Fig. 4. Let op de bleekheid van de temporale Rand in de fundus foto van de patiënt van de rechter optische schijf en linker optische schijf (negeer het roze artefact).

we raden aan sensatietests te integreren met andere elementen van het neurologische examen. Terwijl de patiënt zijn armen heeft uitgestrekt met gesloten ogen om te testen op pronator drift, raak de achterkant van een van hun handen licht aan en vraag hen om te identificeren welke hand werd aangeraakt. Raak de ene hand aan, dan de andere en dan beide tegelijk terwijl je de patiënt vraagt om eventuele asymmetrie op te merken. U kunt ook een koele transilluminator op elk van de armen van de patiënt aanraken om te beoordelen op asymmetrie in temperatuursensatie.

proprioceptie kan worden beoordeeld door de patiënt te vragen met elkaar in aanraking komende voeten te staan, de zogenaamde Romberg-test. Patiënten kunnen meestal hun evenwicht met hun ogen open houden vanwege visuele signalen; als ze echter niet in staat zijn hun evenwicht met hun ogen dicht te houden—een positieve test—kunnen ze verlies van proprioceptie hebben. Deze test kan ook wijzen op cerebellaire dysfunctie.

sensorisch onderzoek. Een 62-jarige man vertoonde scheuren in het linkeroog meer dan in het rechteroog, een linkszijdige, niet-congruente, homonieme hemianopie en intermitterende diplopie. Hij rapporteerde een voorgeschiedenis van een hersenbloeding aan de rechterkant van zijn hersenstam. Neuro-onderzoek onthulde linkszijdige zwakte van de linker bovenste en onderste ledematen. Hij toonde ook opmerkelijke zintuiglijke defecten en een linkszijdige gezichtsverlamming die niet duidelijk zichtbaar was door observatie alleen. Door onze bevindingen te correleren met de anatomische locatie van de beroerte, schreven we zijn presentatie toe aan de eerdere slag van de juiste pons, waardoor verdere tests of onderzoeken vermeden werden. Zijn vorige MRI-rapport was opmerkelijk voor gliose met betrekking tot de rechter optische tractus, die overeenkwam met zijn gezichtsvelddefect.

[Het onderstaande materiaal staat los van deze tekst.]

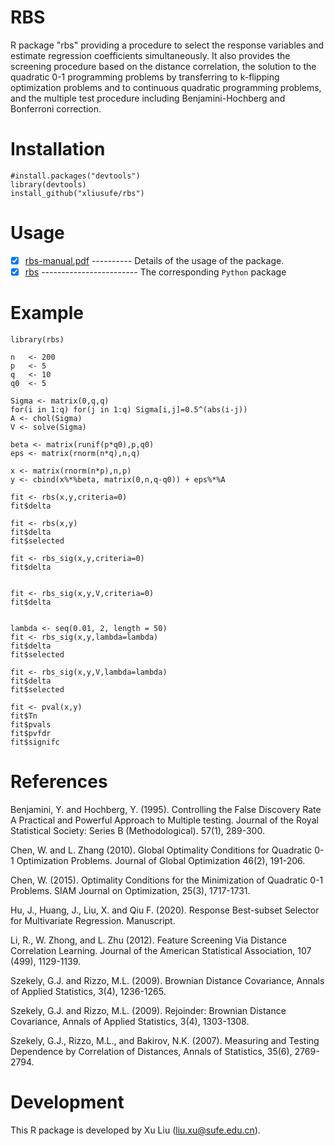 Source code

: # RBS
R package "rbs" providing a procedure to select the response variables and estimate regression coefficients simultaneously. It also provides the screening procedure based on the distance correlation, the solution to the quadratic 0-1 programming problems by transferring to k-flipping optimization problems and to continuous quadratic programming problems, and the multiple test procedure including Benjamini-Hochberg and Bonferroni correction.

# Installation

    #install.packages("devtools")
    library(devtools)
    install_github("xliusufe/rbs")

# Usage

   - [x] [rbs-manual.pdf](https://github.com/xliusufe/rbs/blob/master/inst/rbs-manual.pdf) ---------- Details of the usage of the package.
   - [x] [rbs](https://github.com/xliusufe/RBSSpy) ------------------------ The corresponding `Python` package

# Example
    library(rbs)

    n   <- 200
    p   <- 5
    q   <- 10
    q0  <- 5

    Sigma <- matrix(0,q,q)
    for(i in 1:q) for(j in 1:q) Sigma[i,j]=0.5^(abs(i-j))
    A <- chol(Sigma)
    V <- solve(Sigma)

    beta <- matrix(runif(p*q0),p,q0)
    eps <- matrix(rnorm(n*q),n,q)

    x <- matrix(rnorm(n*p),n,p)
    y <- cbind(x%*%beta, matrix(0,n,q-q0)) + eps%*%A

    fit <- rbs(x,y,criteria=0)
    fit$delta

    fit <- rbs(x,y)
    fit$delta
    fit$selected

    fit <- rbs_sig(x,y,criteria=0)
    fit$delta


    fit <- rbs_sig(x,y,V,criteria=0)
    fit$delta


    lambda <- seq(0.01, 2, length = 50)
    fit <- rbs_sig(x,y,lambda=lambda)
    fit$delta
    fit$selected

    fit <- rbs_sig(x,y,V,lambda=lambda)
    fit$delta
    fit$selected

    fit <- pval(x,y)
    fit$Tn
    fit$pvals
    fit$pvfdr
    fit$signifc
    
# References

Benjamini, Y. and Hochberg,  Y. (1995). Controlling the False Discovery Rate A Practical and Powerful Approach to Multiple testing. Journal of the Royal Statistical Society: Series B (Methodological). 57(1), 289-300.

Chen, W. and L. Zhang (2010). Global Optimality Conditions for Quadratic 0-1 Optimization Problems. Journal of Global Optimization 46(2), 191-206.

Chen, W. (2015). Optimality Conditions for the Minimization of Quadratic 0-1 Problems. SIAM Journal on Optimization, 25(3), 1717-1731.

Hu, J., Huang, J., Liu, X. and Qiu F. (2020). Response Best-subset Selector for Multivariate Regression. Manuscript.

Li, R., W. Zhong, and L. Zhu (2012). Feature Screening Via Distance Correlation Learning. Journal of the American Statistical Association, 107 (499), 1129-1139.

Szekely, G.J. and Rizzo, M.L. (2009). Brownian Distance Covariance, Annals of Applied Statistics, 3(4), 1236-1265.

Szekely, G.J. and Rizzo, M.L. (2009). Rejoinder: Brownian Distance Covariance, Annals of Applied
Statistics, 3(4), 1303-1308.

Szekely, G.J., Rizzo, M.L., and Bakirov, N.K. (2007). Measuring and Testing Dependence by Correlation of Distances, Annals of Statistics, 35(6), 2769-2794.

# Development
This R package is developed by Xu Liu (liu.xu@sufe.edu.cn).
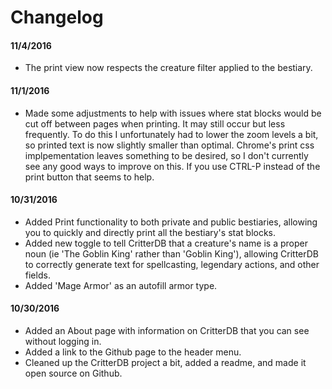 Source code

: # Changelog

#### 11/4/2016

* The print view now respects the creature filter applied to the bestiary.

#### 11/1/2016

* Made some adjustments to help with issues where stat blocks would be cut off between pages when printing. It may still occur but less frequently. To do this I unfortunately had to lower the zoom levels a bit, so printed text is now slightly smaller than optimal. Chrome's print css implpementation leaves something to be desired, so I don't currently see any good ways to improve on this. If you use CTRL-P instead of the print button that seems to help.

#### 10/31/2016

* Added Print functionality to both private and public bestiaries, allowing you to quickly and directly print all the bestiary's stat blocks.
* Added new toggle to tell CritterDB that a creature's name is a proper noun (ie 'The Goblin King' rather than 'Goblin King'), allowing CritterDB to correctly generate text for spellcasting, legendary actions, and other fields.
* Added 'Mage Armor' as an autofill armor type.

#### 10/30/2016

* Added an About page with information on CritterDB that you can see without logging in.
* Added a link to the Github page to the header menu.
* Cleaned up the CritterDB project a bit, added a readme, and made it open source on Github. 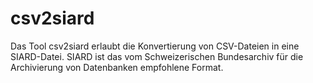 csv2siard
=========

Das Tool csv2siard erlaubt die Konvertierung von CSV-Dateien in eine SIARD-Datei. SIARD ist das vom Schweizerischen Bundesarchiv für die Archivierung von Datenbanken empfohlene Format.
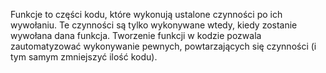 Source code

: Funkcje to części kodu, które wykonują ustalone czynności po ich wywołaniu. Te czynności są tylko wykonywane wtedy, kiedy zostanie wywołana dana funkcja. Tworzenie funkcji w kodzie pozwala zautomatyzować wykonywanie pewnych, powtarzających się czynności (i tym samym zmniejszyć ilość kodu). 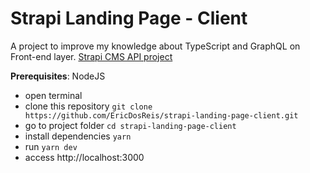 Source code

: # Strapi Landing Page - Client

A project to improve my knowledge about TypeScript and GraphQL on Front-end layer.
[Strapi CMS API project](https://github.com/EricDosReis/strapi-landing-page-api)

**Prerequisites**: NodeJS

* open terminal
* clone this repository `git clone https://github.com/EricDosReis/strapi-landing-page-client.git`
* go to project folder `cd strapi-landing-page-client`
* install dependencies `yarn`
* run `yarn dev`
* access http://localhost:3000
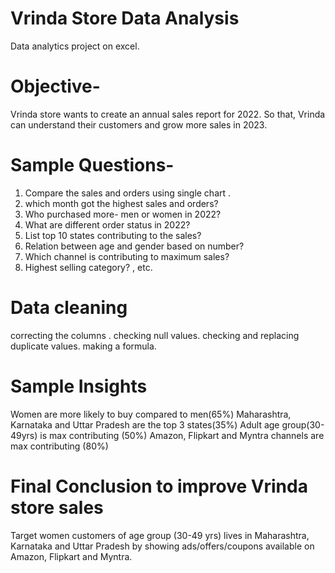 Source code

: # Vrinda Store Data Analysis

Data analytics project on excel. 

# Objective- 
Vrinda store wants to create an annual sales report for 2022. So that, Vrinda can understand their customers and grow more sales in 2023. 

# Sample Questions- 
1. Compare the sales and orders using single chart .
2. which month got the highest sales and orders?
3. Who purchased more- men or women in 2022?
4. What are different order status in 2022?
5. List top 10 states contributing to the sales?
6. Relation between age and gender based on number?
7. Which channel is contributing to maximum sales?
8. Highest selling category? , etc. 

# Data cleaning 
correcting the columns . 
checking null values. 
checking and replacing duplicate values. 
making a formula.

# Sample Insights
Women are more likely to buy compared to men(65%)
Maharashtra, Karnataka and Uttar Pradesh are the top 3 states(35%)
Adult age group(30-49yrs) is max contributing (50%)
Amazon, Flipkart and Myntra channels are max contributing (80%)

# Final Conclusion to improve Vrinda store sales
Target women customers of age group (30-49 yrs) lives in Maharashtra, Karnataka and Uttar Pradesh by showing ads/offers/coupons available on Amazon, Flipkart and Myntra.





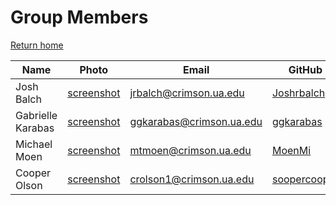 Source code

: # Group Members

[Return home](https://cs495-bowfin.github.io/marketing/)

| Name | Photo | Email | GitHub |
| - | - | - | - |
| Josh Balch | [screenshot](photos/josh.png) | jrbalch@crimson.ua.edu | [Joshrbalch](https://github.com/Joshrbalch) |
| Gabrielle Karabas | [screenshot](photos/gigi.png) | ggkarabas@crimson.ua.edu | [ggkarabas](https://github.com/ggkarabas) |
| Michael Moen | [screenshot](photos/michael.png) | mtmoen@crimson.ua.edu | [MoenMi](https://github.com/MoenMi) |
| Cooper Olson | [screenshot](photos/cooper.png) | crolson1@crimson.ua.edu | [soopercooper](https://github.com/soopercooper) |

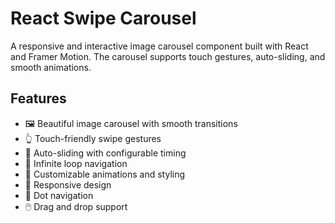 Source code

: # React Swipe Carousel

A responsive and interactive image carousel component built with React and Framer Motion. The carousel supports touch gestures, auto-sliding, and smooth animations.

## Features

- 🖼️ Beautiful image carousel with smooth transitions
- 👆 Touch-friendly swipe gestures
- 🔄 Auto-sliding with configurable timing
- 🔄 Infinite loop navigation
- 🎨 Customizable animations and styling
- 📱 Responsive design
- 🎯 Dot navigation
- 🖱️ Drag and drop support

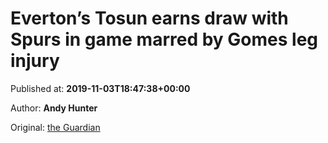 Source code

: 
# Everton’s Tosun earns draw with Spurs in game marred by Gomes leg injury

Published at: **2019-11-03T18:47:38+00:00**

Author: **Andy Hunter**

Original: [the Guardian](https://www.theguardian.com/football/2019/nov/03/everton-tottenham-premier-league-match-report)


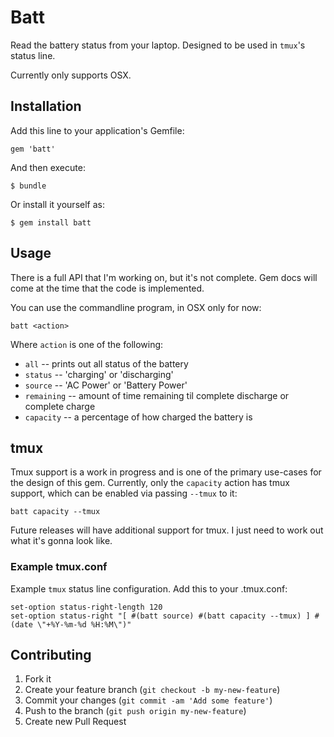 # Batt

Read the battery status from your laptop. Designed to be used in `tmux`'s status line.

Currently only supports OSX.

## Installation

Add this line to your application's Gemfile:

    gem 'batt'

And then execute:

    $ bundle

Or install it yourself as:

    $ gem install batt

## Usage

There is a full API that I'm working on, but it's not complete. Gem docs will come
at the time that the code is implemented.

You can use the commandline program, in OSX only for now:

    batt <action>

Where `action` is one of the following:

 * `all` -- prints out all status of the battery
 * `status` -- 'charging' or 'discharging'
 * `source` -- 'AC Power' or 'Battery Power'
 * `remaining` -- amount of time remaining til complete discharge or complete charge
 * `capacity` -- a percentage of how charged the battery is

## tmux

Tmux support is a work in progress and is one of the primary use-cases for the design
of this gem. Currently, only the `capacity` action has tmux support, which can be enabled
via passing `--tmux` to it:

    batt capacity --tmux

Future releases will have additional support for tmux. I just need to work out what
it's gonna look like.

### Example tmux.conf

Example `tmux` status line configuration. Add this to your .tmux.conf:

    set-option status-right-length 120
    set-option status-right "[ #(batt source) #(batt capacity --tmux) ] #(date \"+%Y-%m-%d %H:%M\")"

## Contributing

1. Fork it
2. Create your feature branch (`git checkout -b my-new-feature`)
3. Commit your changes (`git commit -am 'Add some feature'`)
4. Push to the branch (`git push origin my-new-feature`)
5. Create new Pull Request
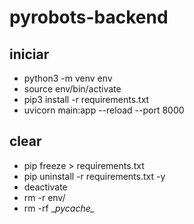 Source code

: # pyrobots-backend

## iniciar

- python3 -m venv env
- source env/bin/activate
- pip3 install -r requirements.txt
- uvicorn main:app --reload --port 8000

## clear

- pip freeze > requirements.txt
- pip uninstall -r requirements.txt -y
- deactivate
- rm -r env/
- rm -rf \__pycache\__ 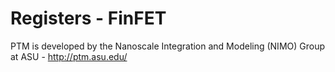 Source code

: # Registers - FinFET

PTM is developed by the Nanoscale Integration and Modeling (NIMO) Group at ASU - http://ptm.asu.edu/
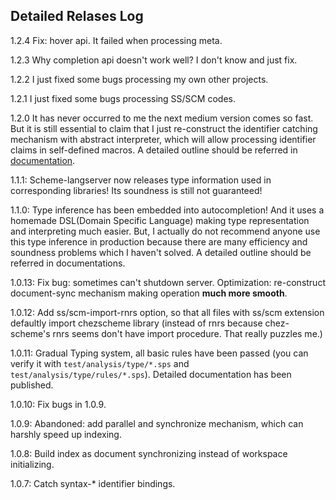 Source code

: ## Detailed Relases Log
1.2.4 Fix: hover api. It failed when processing meta.

1.2.3 Why completion api doesn't work well? I don't know and just fix.

1.2.2 I just fixed some bugs processing my own other projects. 

1.2.1 I just fixed some bugs processing SS/SCM codes. 

1.2.0 It has never occurred to me the next medium version comes so fast. But it is still essential to claim that I just re-construct the identifier catching mechanism with abstract interpreter, which will allow processing identifier claims in self-defined macros. A detailed outline should be referred in [documentation](#detailed-document).

1.1.1: Scheme-langserver now releases type information used in corresponding libraries! Its soundness is still not guaranteed! 

1.1.0: Type inference has been embedded into autocompletion! And it uses a homemade DSL(Domain Specific Language) making type representation and interpreting much easier.  But, I actually do not recommend anyone use this type inference in production because there are many efficiency and soundness problems which I haven't solved. A detailed outline should be referred in documentations.

1.0.13: Fix bug: sometimes can't shutdown server. Optimization: re-construct document-sync mechanism making operation **much more smooth**.

1.0.12: Add ss/scm-import-rnrs option, so that all files with ss/scm extension defaultly import chezscheme library (instead of rnrs because chez-scheme's rnrs seems don't have import procedure. That really puzzles me.)

1.0.11: Gradual Typing system, all basic rules have been passed (you can verify it with `test/analysis/type/*.sps` and `test/analysis/type/rules/*.sps`). Detailed documentation has been published. 

1.0.10: Fix bugs in 1.0.9.

1.0.9: Abandoned: add parallel and synchronize mechanism, which can harshly speed up indexing.

1.0.8: Build index as document synchronizing instead of workspace initializing.

1.0.7: Catch syntax-* identifier bindings. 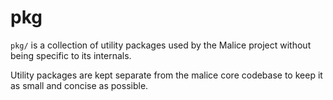 pkg
===

`pkg/` is a collection of utility packages used by the Malice project without being specific to its internals.

Utility packages are kept separate from the malice core codebase to keep it as small and concise as possible. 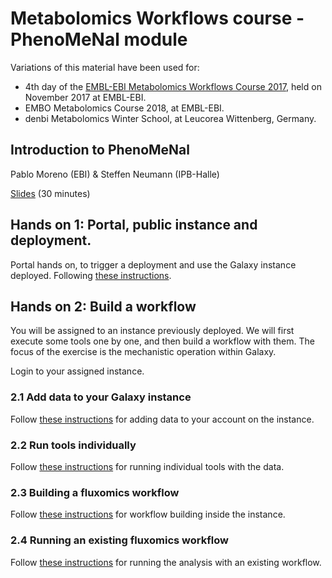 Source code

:# Metabolomics Workflows course - PhenoMeNal module

Variations of this material have been used for:
- 4th day of the [EMBL-EBI Metabolomics Workflows Course 2017](https://www.ebi.ac.uk/training/events/2017/metabolomics-workflows), held on November 2017 at EMBL-EBI. 
- EMBO Metabolomics Course 2018, at EMBL-EBI.
- denbi Metabolomics Winter School, at Leucorea Wittenberg, Germany.

## Introduction to PhenoMeNal

Pablo Moreno (EBI) & Steffen Neumann (IPB-Halle)

[Slides](https://drive.google.com/open?id=0B3GjpBpPCNBcQlJLWnpWWGZXb3c) (30 minutes)

## Hands on 1: Portal, public instance and deployment.

Portal hands on, to trigger a deployment and use the Galaxy instance deployed. Following [these instructions](portal-practical.md).

## Hands on 2: Build a workflow

You will be assigned to an instance previously deployed. We will first execute some tools one by one, and then build a workflow with them. The focus of the exercise is the mechanistic operation within Galaxy.

Login to your assigned instance.

### 2.1 Add data to your Galaxy instance

Follow [these instructions](add-data-fluxomics.md) for adding data to your account on the instance.

### 2.2 Run tools individually

Follow [these instructions](run-individual-tools.md) for running individual tools with the data.

### 2.3 Building a fluxomics workflow

Follow [these instructions](build-fluxomics-workflow.md) for workflow building inside the instance.

### 2.4 Running an existing fluxomics workflow

Follow [these instructions](https://portal.phenomenal-h2020.eu/help/fluxomics-workflow) for running the analysis with an existing workflow.
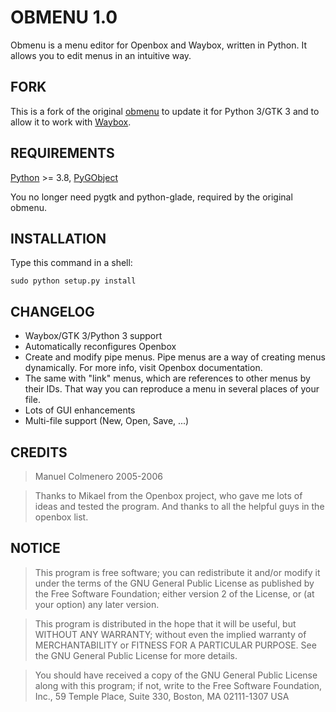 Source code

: # OBMENU 1.0

Obmenu is a menu editor for Openbox and Waybox, written in Python. It allows
you to edit menus in an intuitive way.

## FORK

This is a fork of the original [obmenu](http://obmenu.sourceforge.net/) to
update it for Python 3/GTK 3 and to allow it to work with
[Waybox](https://github.com/wizbright/waybox).

## REQUIREMENTS

  [Python](http://python.org) >= 3.8,
  [PyGObject](https://pygobject.readthedocs.io)

  You no longer need pygtk and python-glade, required by the original obmenu.

## INSTALLATION

Type this command in a shell:

`sudo python setup.py install`

## CHANGELOG

- Waybox/GTK 3/Python 3 support
- Automatically reconfigures Openbox
- Create and modify pipe menus. Pipe menus are a way of creating menus
  dynamically. For more info, visit Openbox documentation.
- The same with "link" menus, which are references to other menus by their IDs.
  That way you can reproduce a menu in several places of your file.
- Lots of GUI enhancements
- Multi-file support (New, Open, Save, ...)

## CREDITS

> Manuel Colmenero 2005-2006

> Thanks to Mikael from the Openbox project, who gave me lots of ideas and
> tested the program. And thanks to all the helpful guys in the openbox
> list.

## NOTICE

> This program is free software; you can redistribute it and/or modify
> it under the terms of the GNU General Public License as published by
> the Free Software Foundation; either version 2 of the License, or
> (at your option) any later version.

> This program is distributed in the hope that it will be useful,
> but WITHOUT ANY WARRANTY; without even the implied warranty of
> MERCHANTABILITY or FITNESS FOR A PARTICULAR PURPOSE.  See the
> GNU General Public License for more details.

> You should have received a copy of the GNU General Public License
> along with this program; if not, write to the Free Software
> Foundation, Inc., 59 Temple Place, Suite 330, Boston, MA  02111-1307  USA
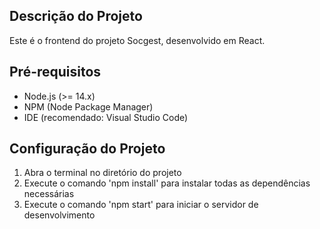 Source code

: ## Descrição do Projeto

Este é o frontend do projeto Socgest, desenvolvido em React.

## Pré-requisitos

- Node.js (>= 14.x)
- NPM (Node Package Manager)
- IDE (recomendado: Visual Studio Code)

## Configuração do Projeto

1. Abra o terminal no diretório do projeto
2. Execute o comando 'npm install' para instalar todas as dependências necessárias
3. Execute o comando 'npm start' para iniciar o servidor de desenvolvimento

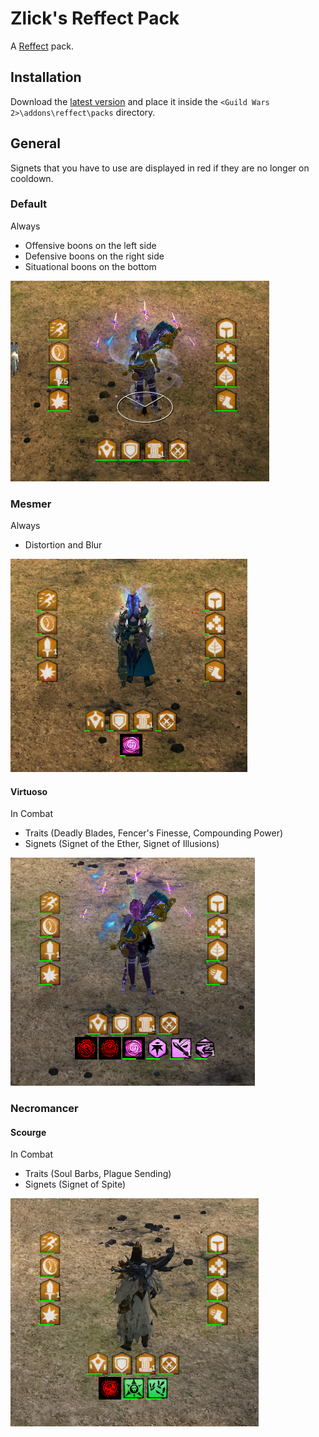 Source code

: # Zlick's Reffect Pack
A [Reffect](https://github.com/Zerthox/gw2-reffect) pack.

## Installation
Download the [latest version](https://github.com/CaptainZlick/gw2-reffect-pack/releases/latest) and place it inside the `<Guild Wars 2>\addons\reffect\packs` directory.

## General
Signets that you have to use are displayed in red if they are no longer on cooldown.

### Default
Always
* Offensive boons on the left side
* Defensive boons on the right side
* Situational boons on the bottom

![Default](./img/default.png)

### Mesmer
Always
* Distortion and Blur

![Mesmer](./img/mesmer.png)

#### Virtuoso
In Combat
* Traits (Deadly Blades, Fencer's Finesse, Compounding Power)
* Signets (Signet of the Ether, Signet of Illusions)

![Virtuoso](./img/virtuoso.png)

### Necromancer
#### Scourge
In Combat
* Traits (Soul Barbs, Plague Sending)
* Signets (Signet of Spite)

![Scourge](./img/scourge.png)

deze cases benadrukken veel belangrijke klinische implicaties van het neurologisch examen, wat u hopelijk inspireert om het op te nemen in de gereedschapskist van uw arts. Uiteindelijk, een neurologie consult wordt vaak aangegeven, maar een in-office screening kan helpen een lijst van verschillen te verkleinen om te helpen ontwikkelen van een gevoel van urgentie. Met de praktijk kan het neurologische examen snel en efficiënt worden uitgevoerd en geïnterpreteerd, met aanzienlijke gevolgen voor de patiëntenzorg.

Dr. Maglione is universitair docent aan het Pennsylvania College Of Optometry aan de Salus University en klinisch instructeur in de eerstelijnszorg en neuro-oftalmische ziektediensten aan het Eye Institute.Dr. Seidler studeerde af aan het Pennsylvania College Of Optometry aan de Salus University. Ze is momenteel bezig met het afronden van een twee jaar durend residency programma aan het Eye Institute in neuro-oftalmische ziekte.

Geef een antwoord

Het e-mailadres wordt niet gepubliceerd.